ASSIGNMENT —
Return only those lines of the listing that hold the word "with".

--- MATERIAL FOR THIS TASK Enclosed Below ---

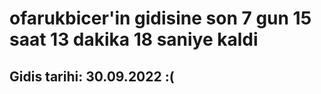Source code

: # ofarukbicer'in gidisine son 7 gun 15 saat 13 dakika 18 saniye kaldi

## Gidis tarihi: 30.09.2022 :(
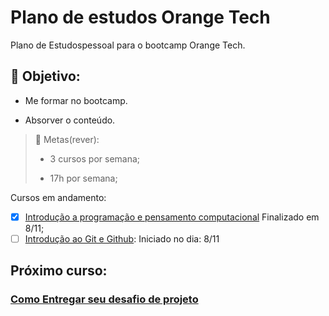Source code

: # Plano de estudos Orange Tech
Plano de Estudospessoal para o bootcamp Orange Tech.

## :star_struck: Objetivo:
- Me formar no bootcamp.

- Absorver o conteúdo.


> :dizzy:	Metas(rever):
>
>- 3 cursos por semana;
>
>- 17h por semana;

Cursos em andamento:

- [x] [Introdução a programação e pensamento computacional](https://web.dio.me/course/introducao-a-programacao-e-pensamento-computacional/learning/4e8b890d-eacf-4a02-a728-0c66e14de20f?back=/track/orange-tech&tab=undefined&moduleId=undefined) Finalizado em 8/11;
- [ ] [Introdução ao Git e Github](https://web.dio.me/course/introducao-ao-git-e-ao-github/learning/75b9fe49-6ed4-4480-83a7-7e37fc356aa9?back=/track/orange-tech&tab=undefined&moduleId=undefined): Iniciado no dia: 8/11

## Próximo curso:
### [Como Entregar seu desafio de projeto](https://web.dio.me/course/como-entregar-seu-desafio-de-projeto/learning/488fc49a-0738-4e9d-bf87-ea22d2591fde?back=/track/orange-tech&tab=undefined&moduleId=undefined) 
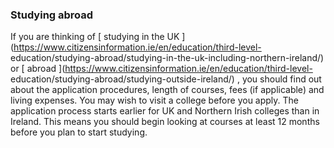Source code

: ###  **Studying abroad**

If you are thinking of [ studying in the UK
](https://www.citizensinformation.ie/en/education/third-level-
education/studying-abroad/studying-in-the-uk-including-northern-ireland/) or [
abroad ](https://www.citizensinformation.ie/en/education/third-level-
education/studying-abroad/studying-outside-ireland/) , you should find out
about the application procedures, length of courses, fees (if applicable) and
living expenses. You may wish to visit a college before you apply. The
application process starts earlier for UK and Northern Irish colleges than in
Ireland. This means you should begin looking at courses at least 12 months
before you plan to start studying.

--- End of Enclosed MATERIAL FOR THIS TASK ---
--- MATERIAL FOR THIS TASK Enclosed Below ---

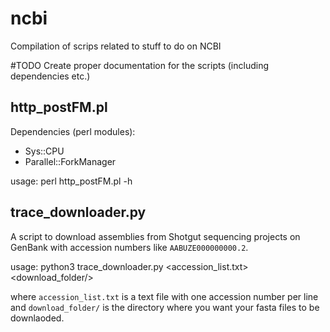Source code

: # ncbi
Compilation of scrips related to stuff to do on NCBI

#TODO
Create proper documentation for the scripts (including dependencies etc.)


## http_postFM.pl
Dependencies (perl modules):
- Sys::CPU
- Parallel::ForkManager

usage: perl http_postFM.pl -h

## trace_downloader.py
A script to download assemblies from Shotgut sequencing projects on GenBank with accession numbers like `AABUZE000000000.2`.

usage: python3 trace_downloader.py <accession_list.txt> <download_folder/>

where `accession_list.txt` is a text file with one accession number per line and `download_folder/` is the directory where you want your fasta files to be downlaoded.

--- End of Enclosed MATERIAL FOR THIS TASK ---

FINAL ANSWER —
A script to download assemblies from Shotgut sequencing projects on GenBank with accession numbers like `AABUZE000000000.2`.
where `accession_list.txt` is a text file with one accession number per line and `download_folder/` is the directory where you want your fasta files to be downlaoded.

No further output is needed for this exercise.